==== DATASET RECORDS
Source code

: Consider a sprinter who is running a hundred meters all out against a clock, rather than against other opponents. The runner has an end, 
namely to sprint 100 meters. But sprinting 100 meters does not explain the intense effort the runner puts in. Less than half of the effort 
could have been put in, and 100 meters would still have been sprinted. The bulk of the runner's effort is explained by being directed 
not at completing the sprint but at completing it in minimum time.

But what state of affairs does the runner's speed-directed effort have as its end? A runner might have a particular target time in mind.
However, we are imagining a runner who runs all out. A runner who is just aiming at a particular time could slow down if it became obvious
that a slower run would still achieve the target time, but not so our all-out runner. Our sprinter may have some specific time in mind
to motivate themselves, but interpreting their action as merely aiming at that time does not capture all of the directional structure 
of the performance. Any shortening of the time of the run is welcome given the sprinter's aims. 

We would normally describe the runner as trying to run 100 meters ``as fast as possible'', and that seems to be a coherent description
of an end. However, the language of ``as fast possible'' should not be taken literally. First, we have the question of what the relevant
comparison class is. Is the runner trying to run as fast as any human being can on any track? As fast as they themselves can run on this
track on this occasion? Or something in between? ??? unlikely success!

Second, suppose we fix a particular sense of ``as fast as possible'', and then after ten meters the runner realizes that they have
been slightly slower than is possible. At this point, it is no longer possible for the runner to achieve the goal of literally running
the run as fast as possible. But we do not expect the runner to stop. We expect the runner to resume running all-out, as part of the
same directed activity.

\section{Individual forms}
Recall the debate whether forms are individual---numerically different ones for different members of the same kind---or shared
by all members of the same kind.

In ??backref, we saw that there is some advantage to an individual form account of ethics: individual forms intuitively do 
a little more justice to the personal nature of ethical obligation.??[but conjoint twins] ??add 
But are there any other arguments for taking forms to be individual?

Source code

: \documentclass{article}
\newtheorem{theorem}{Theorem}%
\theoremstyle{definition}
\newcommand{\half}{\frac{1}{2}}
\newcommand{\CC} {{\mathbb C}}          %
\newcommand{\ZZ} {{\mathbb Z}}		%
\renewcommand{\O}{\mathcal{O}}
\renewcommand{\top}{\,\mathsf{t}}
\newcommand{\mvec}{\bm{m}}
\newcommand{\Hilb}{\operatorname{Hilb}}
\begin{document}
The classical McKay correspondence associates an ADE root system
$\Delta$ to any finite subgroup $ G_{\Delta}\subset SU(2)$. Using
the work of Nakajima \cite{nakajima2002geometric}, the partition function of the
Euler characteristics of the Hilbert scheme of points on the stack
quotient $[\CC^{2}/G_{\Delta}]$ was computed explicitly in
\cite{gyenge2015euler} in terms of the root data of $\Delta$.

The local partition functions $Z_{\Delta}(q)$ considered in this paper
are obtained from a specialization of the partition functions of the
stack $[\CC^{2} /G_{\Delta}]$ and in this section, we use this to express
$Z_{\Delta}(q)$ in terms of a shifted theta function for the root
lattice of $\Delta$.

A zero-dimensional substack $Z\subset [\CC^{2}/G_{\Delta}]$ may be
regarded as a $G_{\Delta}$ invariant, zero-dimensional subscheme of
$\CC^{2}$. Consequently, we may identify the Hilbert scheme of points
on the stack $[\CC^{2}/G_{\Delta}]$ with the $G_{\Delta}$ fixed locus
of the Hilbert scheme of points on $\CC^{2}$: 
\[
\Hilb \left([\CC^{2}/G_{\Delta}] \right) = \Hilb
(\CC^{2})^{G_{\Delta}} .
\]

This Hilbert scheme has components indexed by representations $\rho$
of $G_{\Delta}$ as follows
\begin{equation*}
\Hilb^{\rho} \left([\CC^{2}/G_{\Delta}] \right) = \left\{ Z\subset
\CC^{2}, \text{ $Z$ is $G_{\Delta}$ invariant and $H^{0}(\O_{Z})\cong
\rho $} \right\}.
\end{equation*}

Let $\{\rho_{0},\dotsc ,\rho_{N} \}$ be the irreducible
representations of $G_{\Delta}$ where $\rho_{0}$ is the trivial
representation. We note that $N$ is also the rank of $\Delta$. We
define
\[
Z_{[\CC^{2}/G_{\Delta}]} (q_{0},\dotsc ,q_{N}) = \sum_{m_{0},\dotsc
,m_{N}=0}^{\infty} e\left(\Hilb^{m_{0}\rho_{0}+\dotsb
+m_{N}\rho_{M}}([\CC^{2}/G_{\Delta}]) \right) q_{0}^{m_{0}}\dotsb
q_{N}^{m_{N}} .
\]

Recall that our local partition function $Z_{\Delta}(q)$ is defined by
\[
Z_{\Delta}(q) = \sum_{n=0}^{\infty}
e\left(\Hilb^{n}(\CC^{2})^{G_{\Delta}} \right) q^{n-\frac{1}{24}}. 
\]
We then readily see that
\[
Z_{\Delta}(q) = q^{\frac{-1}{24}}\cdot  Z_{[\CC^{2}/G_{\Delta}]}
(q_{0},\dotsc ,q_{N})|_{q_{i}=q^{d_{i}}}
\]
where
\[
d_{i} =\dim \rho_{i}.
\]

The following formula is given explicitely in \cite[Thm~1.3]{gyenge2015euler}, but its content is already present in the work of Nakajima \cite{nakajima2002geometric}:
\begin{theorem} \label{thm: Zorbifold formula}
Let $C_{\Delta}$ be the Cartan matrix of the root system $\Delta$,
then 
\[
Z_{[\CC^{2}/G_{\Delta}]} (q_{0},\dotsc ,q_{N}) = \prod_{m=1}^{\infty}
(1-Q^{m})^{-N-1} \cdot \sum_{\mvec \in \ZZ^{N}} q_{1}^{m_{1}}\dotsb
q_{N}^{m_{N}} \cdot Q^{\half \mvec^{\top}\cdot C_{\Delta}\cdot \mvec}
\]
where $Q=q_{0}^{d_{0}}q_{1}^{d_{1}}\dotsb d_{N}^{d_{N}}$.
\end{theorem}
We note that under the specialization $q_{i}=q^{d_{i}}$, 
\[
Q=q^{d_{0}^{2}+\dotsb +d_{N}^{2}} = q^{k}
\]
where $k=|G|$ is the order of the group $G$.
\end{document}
========
■ DESCRIPTION OF THE TASK:
Repeat the entries exactly, all of them.

■ YOUR RESPONSE:
Source code

: Consider a sprinter who is running a hundred meters all out against a clock, rather than against other opponents. The runner has an end, 
namely to sprint 100 meters. But sprinting 100 meters does not explain the intense effort the runner puts in. Less than half of the effort 
could have been put in, and 100 meters would still have been sprinted. The bulk of the runner's effort is explained by being directed 
not at completing the sprint but at completing it in minimum time.

But what state of affairs does the runner's speed-directed effort have as its end? A runner might have a particular target time in mind.
However, we are imagining a runner who runs all out. A runner who is just aiming at a particular time could slow down if it became obvious
that a slower run would still achieve the target time, but not so our all-out runner. Our sprinter may have some specific time in mind
to motivate themselves, but interpreting their action as merely aiming at that time does not capture all of the directional structure 
of the performance. Any shortening of the time of the run is welcome given the sprinter's aims. 

We would normally describe the runner as trying to run 100 meters ``as fast as possible'', and that seems to be a coherent description
of an end. However, the language of ``as fast possible'' should not be taken literally. First, we have the question of what the relevant
comparison class is. Is the runner trying to run as fast as any human being can on any track? As fast as they themselves can run on this
track on this occasion? Or something in between? ??? unlikely success!

Second, suppose we fix a particular sense of ``as fast as possible'', and then after ten meters the runner realizes that they have
been slightly slower than is possible. At this point, it is no longer possible for the runner to achieve the goal of literally running
the run as fast as possible. But we do not expect the runner to stop. We expect the runner to resume running all-out, as part of the
same directed activity.

\section{Individual forms}
Recall the debate whether forms are individual---numerically different ones for different members of the same kind---or shared
by all members of the same kind.

In ??backref, we saw that there is some advantage to an individual form account of ethics: individual forms intuitively do 
a little more justice to the personal nature of ethical obligation.??[but conjoint twins] ??add 
But are there any other arguments for taking forms to be individual?

Source code

: \documentclass{article}
\newtheorem{theorem}{Theorem}%
\theoremstyle{definition}
\newcommand{\half}{\frac{1}{2}}
\newcommand{\CC} {{\mathbb C}}          %
\newcommand{\ZZ} {{\mathbb Z}}		%
\renewcommand{\O}{\mathcal{O}}
\renewcommand{\top}{\,\mathsf{t}}
\newcommand{\mvec}{\bm{m}}
\newcommand{\Hilb}{\operatorname{Hilb}}
\begin{document}
The classical McKay correspondence associates an ADE root system
$\Delta$ to any finite subgroup $ G_{\Delta}\subset SU(2)$. Using
the work of Nakajima \cite{nakajima2002geometric}, the partition function of the
Euler characteristics of the Hilbert scheme of points on the stack
quotient $[\CC^{2}/G_{\Delta}]$ was computed explicitly in
\cite{gyenge2015euler} in terms of the root data of $\Delta$.

The local partition functions $Z_{\Delta}(q)$ considered in this paper
are obtained from a specialization of the partition functions of the
stack $[\CC^{2} /G_{\Delta}]$ and in this section, we use this to express
$Z_{\Delta}(q)$ in terms of a shifted theta function for the root
lattice of $\Delta$.

A zero-dimensional substack $Z\subset [\CC^{2}/G_{\Delta}]$ may be
regarded as a $G_{\Delta}$ invariant, zero-dimensional subscheme of
$\CC^{2}$. Consequently, we may identify the Hilbert scheme of points
on the stack $[\CC^{2}/G_{\Delta}]$ with the $G_{\Delta}$ fixed locus
of the Hilbert scheme of points on $\CC^{2}$: 
\[
\Hilb \left([\CC^{2}/G_{\Delta}] \right) = \Hilb
(\CC^{2})^{G_{\Delta}} .
\]

This Hilbert scheme has components indexed by representations $\rho$
of $G_{\Delta}$ as follows
\begin{equation*}
\Hilb^{\rho} \left([\CC^{2}/G_{\Delta}] \right) = \left\{ Z\subset
\CC^{2}, \text{ $Z$ is $G_{\Delta}$ invariant and $H^{0}(\O_{Z})\cong
\rho $} \right\}.
\end{equation*}

Let $\{\rho_{0},\dotsc ,\rho_{N} \}$ be the irreducible
representations of $G_{\Delta}$ where $\rho_{0}$ is the trivial
representation. We note that $N$ is also the rank of $\Delta$. We
define
\[
Z_{[\CC^{2}/G_{\Delta}]} (q_{0},\dotsc ,q_{N}) = \sum_{m_{0},\dotsc
,m_{N}=0}^{\infty} e\left(\Hilb^{m_{0}\rho_{0}+\dotsb
+m_{N}\rho_{M}}([\CC^{2}/G_{\Delta}]) \right) q_{0}^{m_{0}}\dotsb
q_{N}^{m_{N}} .
\]

Recall that our local partition function $Z_{\Delta}(q)$ is defined by
\[
Z_{\Delta}(q) = \sum_{n=0}^{\infty}
e\left(\Hilb^{n}(\CC^{2})^{G_{\Delta}} \right) q^{n-\frac{1}{24}}. 
\]
We then readily see that
\[
Z_{\Delta}(q) = q^{\frac{-1}{24}}\cdot  Z_{[\CC^{2}/G_{\Delta}]}
(q_{0},\dotsc ,q_{N})|_{q_{i}=q^{d_{i}}}
\]
where
\[
d_{i} =\dim \rho_{i}.
\]

The following formula is given explicitely in \cite[Thm~1.3]{gyenge2015euler}, but its content is already present in the work of Nakajima \cite{nakajima2002geometric}:
\begin{theorem} \label{thm: Zorbifold formula}
Let $C_{\Delta}$ be the Cartan matrix of the root system $\Delta$,
then 
\[
Z_{[\CC^{2}/G_{\Delta}]} (q_{0},\dotsc ,q_{N}) = \prod_{m=1}^{\infty}
(1-Q^{m})^{-N-1} \cdot \sum_{\mvec \in \ZZ^{N}} q_{1}^{m_{1}}\dotsb
q_{N}^{m_{N}} \cdot Q^{\half \mvec^{\top}\cdot C_{\Delta}\cdot \mvec}
\]
where $Q=q_{0}^{d_{0}}q_{1}^{d_{1}}\dotsb d_{N}^{d_{N}}$.
\end{theorem}
We note that under the specialization $q_{i}=q^{d_{i}}$, 
\[
Q=q^{d_{0}^{2}+\dotsb +d_{N}^{2}} = q^{k}
\]
where $k=|G|$ is the order of the group $G$.
\end{document}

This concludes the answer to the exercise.